(Stored data)
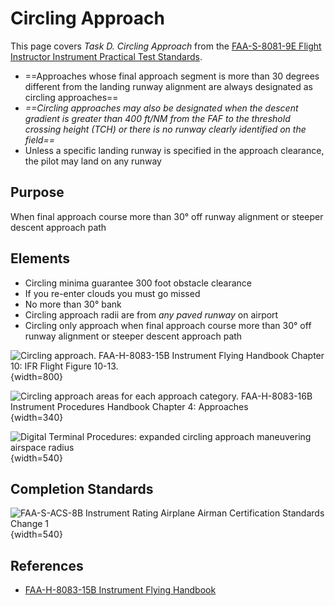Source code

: # Circling Approach

This page covers *Task D. Circling Approach* from the [FAA-S-8081-9E Flight Instructor Instrument Practical Test Standards](https://www.faa.gov/training_testing/testing/acs/cfi_instrument_pts_9.pdf).

* ==Approaches whose final approach segment is more than 30 degrees different from the landing runway alignment are always designated as circling approaches==
* *==Circling approaches may also be designated when the descent gradient is greater than 400 ft/NM from the FAF to the threshold crossing height (TCH) or there is no runway clearly identified on the field==*
* Unless a specific landing runway is specified in the approach clearance, the pilot may land on any runway

## Purpose

When final approach course more than 30&#176; off runway alignment or steeper descent approach path

## Elements

* Circling minima guarantee 300 foot obstacle clearance
* If you re-enter clouds you must go missed
* No more than 30&#176; bank
* Circling approach radii are from *any paved runway* on airport
* Circling only approach when final approach course more than 30&#176; off runway alignment or steeper descent approach path

![Circling approach. [FAA-H-8083-15B Instrument Flying Handbook](https://www.faa.gov/sites/faa.gov/files/regulations_policies/handbooks_manuals/aviation/FAA-H-8083-15B.pdf) Chapter 10: IFR Flight Figure 10-13.](/img/ifh/ifh-figure-10-13-circling-approaches.jpg){width=800}

![Circling approach areas for each approach category. [FAA-H-8083-16B Instrument Procedures Handbook](https://www.faa.gov/regulations_policies/handbooks_manuals/aviation/instrument_procedures_handbook) [Chapter 4: Approaches](https://www.faa.gov/sites/faa.gov/files/regulations_policies/handbooks_manuals/aviation/instrument_procedures_handbook/FAA-H-8083-16B_Chapter_4.pdf)](/img/iph/iph-figure-4-2-circling-approach-area.jpg){width=340}

![Digital Terminal Procedures: expanded circling approach maneuvering airspace radius](/img/tpp/dtpp-circling-radius.jpg){width=540}

## Completion Standards

![[FAA-S-ACS-8B Instrument Rating Airplane Airman Certification Standards Change 1](https://www.faa.gov/sites/faa.gov/files/training_testing/testing/acs/instrument_rating_acs_change_1.pdf)](/img/instrument-acs/instrument-acs-vi-d-circling-approach.png){width=540}

## References

* [FAA-H-8083-15B Instrument Flying Handbook](https://www.faa.gov/sites/faa.gov/files/regulations_policies/handbooks_manuals/aviation/FAA-H-8083-15B.pdf)
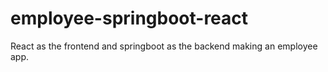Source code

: # employee-springboot-react
React as the frontend and springboot as the backend making an employee app. 
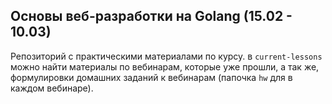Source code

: ## Основы веб-разработки на Golang (15.02 - 10.03)

Репозиторий с практическими материалами по курсу. в `current-lessons` можно найти материалы 
по вебинарам, которые уже прошли, а так же, формулировки домашних заданий к вебинарам (папочка `hw` для в каждом вебинаре).
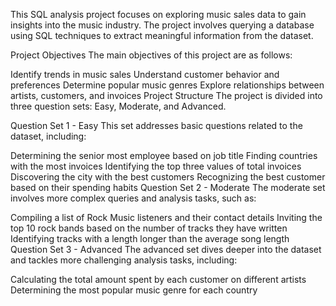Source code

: This SQL analysis project focuses on exploring music sales data to gain insights into the music industry. The project involves querying a database using SQL techniques to extract meaningful information from the dataset.

Project Objectives
The main objectives of this project are as follows:

Identify trends in music sales
Understand customer behavior and preferences
Determine popular music genres
Explore relationships between artists, customers, and invoices
Project Structure
The project is divided into three question sets: Easy, Moderate, and Advanced.

Question Set 1 - Easy
This set addresses basic questions related to the dataset, including:

Determining the senior most employee based on job title
Finding countries with the most invoices
Identifying the top three values of total invoices
Discovering the city with the best customers
Recognizing the best customer based on their spending habits
Question Set 2 - Moderate
The moderate set involves more complex queries and analysis tasks, such as:

Compiling a list of Rock Music listeners and their contact details
Inviting the top 10 rock bands based on the number of tracks they have written
Identifying tracks with a length longer than the average song length
Question Set 3 - Advanced
The advanced set dives deeper into the dataset and tackles more challenging analysis tasks, including:

Calculating the total amount spent by each customer on different artists
Determining the most popular music genre for each country








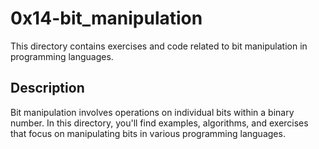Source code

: # 0x14-bit_manipulation

This directory contains exercises and code related to bit manipulation in programming languages.

## Description

Bit manipulation involves operations on individual bits within a binary number. In this directory, you'll find examples, algorithms, and exercises that focus on manipulating bits in various programming languages.

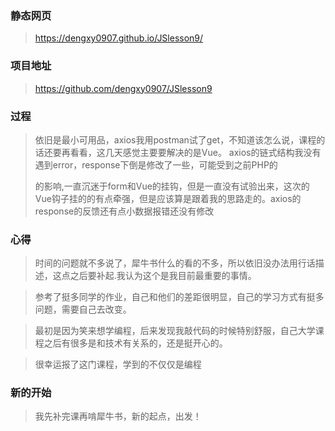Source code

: ### 静态网页
> https://dengxy0907.github.io/JSlesson9/
### 项目地址
> https://github.com/dengxy0907/JSlesson9

###   过程
> 依旧是最小可用品，axios我用postman试了get，不知道该怎么说，课程的话还要再看看，这几天感觉主要要解决的是Vue。
axios的链式结构我没有遇到error，response下倒是修改了一些，可能受到之前PHP的<form act="">的影响,一直沉迷于form和Vue的挂钩，但是一直没有试验出来，这次的Vue钩子挂的的有点牵强，但是应该算是跟着我的思路走的。axios的response的反馈还有点小数据报错还没有修改
###  心得
> 时间的问题就不多说了，犀牛书什么的看的不多，所以依旧没办法用行话描述，这点之后要补起.我认为这个是我目前最重要的事情。

> 参考了挺多同学的作业，自己和他们的差距很明显，自己的学习方式有挺多问题，需要自己去改变。

> 最初是因为笑来想学编程，后来发现我敲代码的时候特别舒服，自己大学课程之后有很多是和技术有关系的，还是挺开心的。

> 很幸运报了这门课程，学到的不仅仅是编程
###  新的开始
> 我先补完课再啃犀牛书，新的起点，出发！

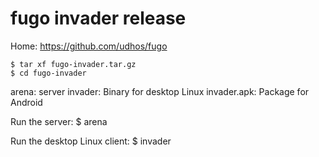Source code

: # fugo invader release

Home: https://github.com/udhos/fugo

    $ tar xf fugo-invader.tar.gz
    $ cd fugo-invader

arena: server
invader: Binary for desktop Linux
invader.apk: Package for Android

Run the server:
$ arena

Run the desktop Linux client:
$ invader

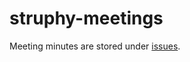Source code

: # struphy-meetings

Meeting minutes are stored under [issues](https://gitlab.mpcdf.mpg.de/struphy/struphy-meetings/-/issues).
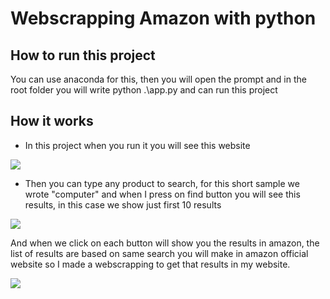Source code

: # Webscrapping Amazon with python

## How to run this project
You can use anaconda for this, then you will open the prompt and in the root folder you will write python .\app.py and can run this project

## How it works
- In this project when you run it you will see this website


![](C:\\Users\\Admin\\Desktop\\webscrapping-python-master\\images\\initial_website.jpg)


- Then you can type any product to search, for this short sample we wrote "computer" and when I press on find button you will see this results, in this case we show just first 10 results


![](images/search.jpg)


And when we click on each button will show you the results in amazon, the list of results are based on same search you will make in amazon official website so I made a webscrapping to get that results in my website. 

![](images/results.jpg)
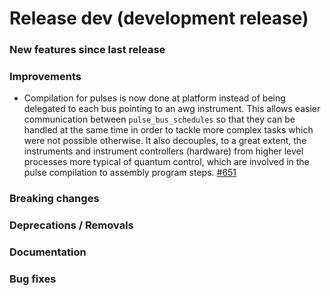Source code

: # Release dev (development release)

### New features since last release

### Improvements

- Compilation for pulses is now done at platform instead of being delegated to each bus pointing to an awg instrument. This allows easier
  communication between `pulse_bus_schedules` so that they can be handled at the same time in order to tackle more complex tasks which were
  not possible otherwise. It also decouples, to a great extent, the instruments and instrument controllers (hardware) from higher level processes
  more typical of quantum control, which are involved in the pulse compilation to assembly program steps.
  [#651](https://github.com/qilimanjaro-tech/qililab/pull/651)

### Breaking changes

### Deprecations / Removals

### Documentation

### Bug fixes
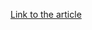 [Link to the article](https://zdnet.com/article/the-malware-that-usually-installs-ransomware-and-you-need-to-remove-right-away/)
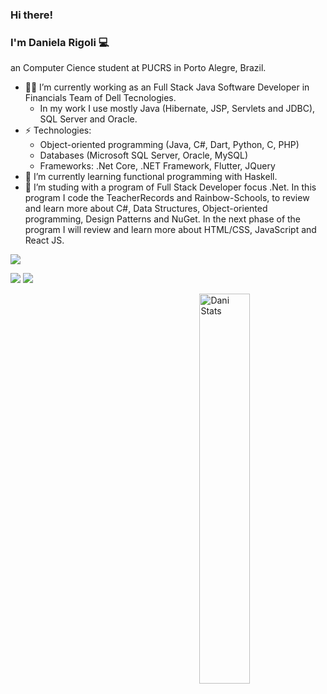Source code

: ### Hi there! 
### I'm Daniela Rigoli 💻

an Computer Cience student at PUCRS in Porto Alegre, Brazil.

- 👩‍💻 I’m currently working as an Full Stack Java Software Developer in Financials Team of Dell Tecnologies.
  - In my work I use mostly Java (Hibernate, JSP, Servlets and JDBC), SQL Server and Oracle.
- ⚡ Technologies:  
  - Object-oriented programming (Java, C#, Dart, Python, C, PHP)
  - Databases (Microsoft SQL Server, Oracle, MySQL)
  - Frameworks: .Net Core, .NET Framework, Flutter, JQuery
- 🌱 I’m currently learning functional programming with Haskell.
- 📖 I’m studing with a program of Full Stack Developer focus .Net. In this program I code the TeacherRecords and Rainbow-Schools, to review and learn more about C#, Data Structures, Object-oriented programming, Design Patterns and NuGet. In the next phase of the program I will review and learn more about HTML/CSS, JavaScript and React JS.
 
<a href="https://www.linkedin.com/in/daniela-rigoli-304b9b190/"><img src="https://img.shields.io/badge/LinkedIn-0077B5?style=for-the-badge&logo=linkedin&logoColor=white" border="0" /></a>

<img src="https://img.shields.io/badge/Java-ED8B00?style=for-the-badge&logo=java&logoColor=white"> <img src="https://img.shields.io/badge/C%23-239120?style=for-the-badge&logo=c-sharp&logoColor=white">

[<img align="right" src="https://github-readme-stats.vercel.app/api?username=deltarig&show_icons=true&theme=buefy" alt="Dani Stats" width="40%" /> ](https://github.com/DeltaRig)



<!--
**DeltaRig/DeltaRig** is a ✨ _special_ ✨ repository because its `README.md` (this file) appears on your GitHub profile.

Here are some ideas to get you started:
- 🔭 I’m currently working on ...
- 🌱 I’m currently learning ...
- 👯 I’m looking to collaborate on ...
- 🤔 I’m looking for help with ...
- 💬 Ask me about ...
- 📫 How to reach me: ...
- 😄 Pronouns: ...
- ⚡ Fun fact: ...
-->
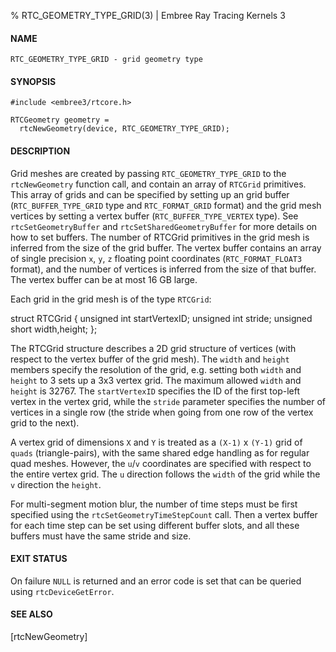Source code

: % RTC_GEOMETRY_TYPE_GRID(3) | Embree Ray Tracing Kernels 3

#### NAME

    RTC_GEOMETRY_TYPE_GRID - grid geometry type

#### SYNOPSIS

    #include <embree3/rtcore.h>

    RTCGeometry geometry =
      rtcNewGeometry(device, RTC_GEOMETRY_TYPE_GRID);

#### DESCRIPTION

Grid meshes are created by passing `RTC_GEOMETRY_TYPE_GRID` to the
`rtcNewGeometry` function call, and contain an array of `RTCGrid`
primitives. This array of grids and can be specified by setting up an
grid buffer (`RTC_BUFFER_TYPE_GRID` type and `RTC_FORMAT_GRID` format)
and the grid mesh vertices by setting a vertex buffer
(`RTC_BUFFER_TYPE_VERTEX` type). See `rtcSetGeometryBuffer` and
`rtcSetSharedGeometryBuffer` for more details on how to set
buffers. The number of RTCGrid primitives in the grid mesh is inferred
from the size of the grid buffer. The vertex buffer contains an array
of single precision `x`, `y`, `z` floating point coordinates
(`RTC_FORMAT_FLOAT3` format), and the number of vertices is inferred
from the size of that buffer. The vertex buffer can be at most 16 GB
large. 

Each grid in the grid mesh is of the type `RTCGrid`:

struct RTCGrid
{
  unsigned int startVertexID;
  unsigned int stride;
  unsigned short width,height; 
};

The RTCGrid structure describes a 2D grid structure of vertices (with
respect to the vertex buffer of the grid mesh). The `width` and
`height` members specify the resolution of the grid, e.g. setting both
`width` and `height` to 3 sets up a 3x3 vertex grid. The maximum
allowed `width` and `height` is 32767. The `startVertexID` specifies
the ID of the first top-left vertex in the vertex grid, while the
`stride` parameter specifies the number of vertices in a single row
(the stride when going from one row of the vertex grid to the next).

A vertex grid of dimensions `X` and `Y` is treated as a `(X-1)` x
`(Y-1)` grid of `quads` (triangle-pairs), with the same shared edge
handling as for regular quad meshes. However, the `u`/`v` coordinates
are specified with respect to the entire vertex grid. The `u`
direction follows the `width` of the grid while the `v` direction the
`height`.

For multi-segment motion blur, the number of time steps must be first
specified using the `rtcSetGeometryTimeStepCount` call. Then a vertex
buffer for each time step can be set using different buffer slots, and
all these buffers must have the same stride and size.

#### EXIT STATUS

On failure `NULL` is returned and an error code is set that can be
queried using `rtcDeviceGetError`.

#### SEE ALSO

[rtcNewGeometry]
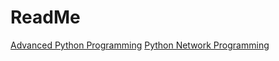 # ReadMe
[Advanced Python Programming](https://www.dabeaz.com/index.html)
[Python Network Programming](http://www.dabeaz.com/python/PythonNetBinder.pdf)
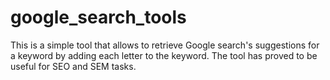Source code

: # google_search_tools

This is a simple tool that allows to retrieve Google search's suggestions for a keyword by adding each letter to the keyword. The tool has proved to be useful for SEO and SEM tasks.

ASSIGNED TASK >> Within the data above, the span starting at the line containing "Circling only approach" and ending at the line containing "approach areas for" is to be retyped exactly, with no other lines.

RESULT OF THE EXERCISE >>
* Circling only approach when final approach course more than 30&#176; off runway alignment or steeper descent approach path

![Circling approach. [FAA-H-8083-15B Instrument Flying Handbook](https://www.faa.gov/sites/faa.gov/files/regulations_policies/handbooks_manuals/aviation/FAA-H-8083-15B.pdf) Chapter 10: IFR Flight Figure 10-13.](/img/ifh/ifh-figure-10-13-circling-approaches.jpg){width=800}

![Circling approach areas for each approach category. [FAA-H-8083-16B Instrument Procedures Handbook](https://www.faa.gov/regulations_policies/handbooks_manuals/aviation/instrument_procedures_handbook) [Chapter 4: Approaches](https://www.faa.gov/sites/faa.gov/files/regulations_policies/handbooks_manuals/aviation/instrument_procedures_handbook/FAA-H-8083-16B_Chapter_4.pdf)](/img/iph/iph-figure-4-2-circling-approach-area.jpg){width=340}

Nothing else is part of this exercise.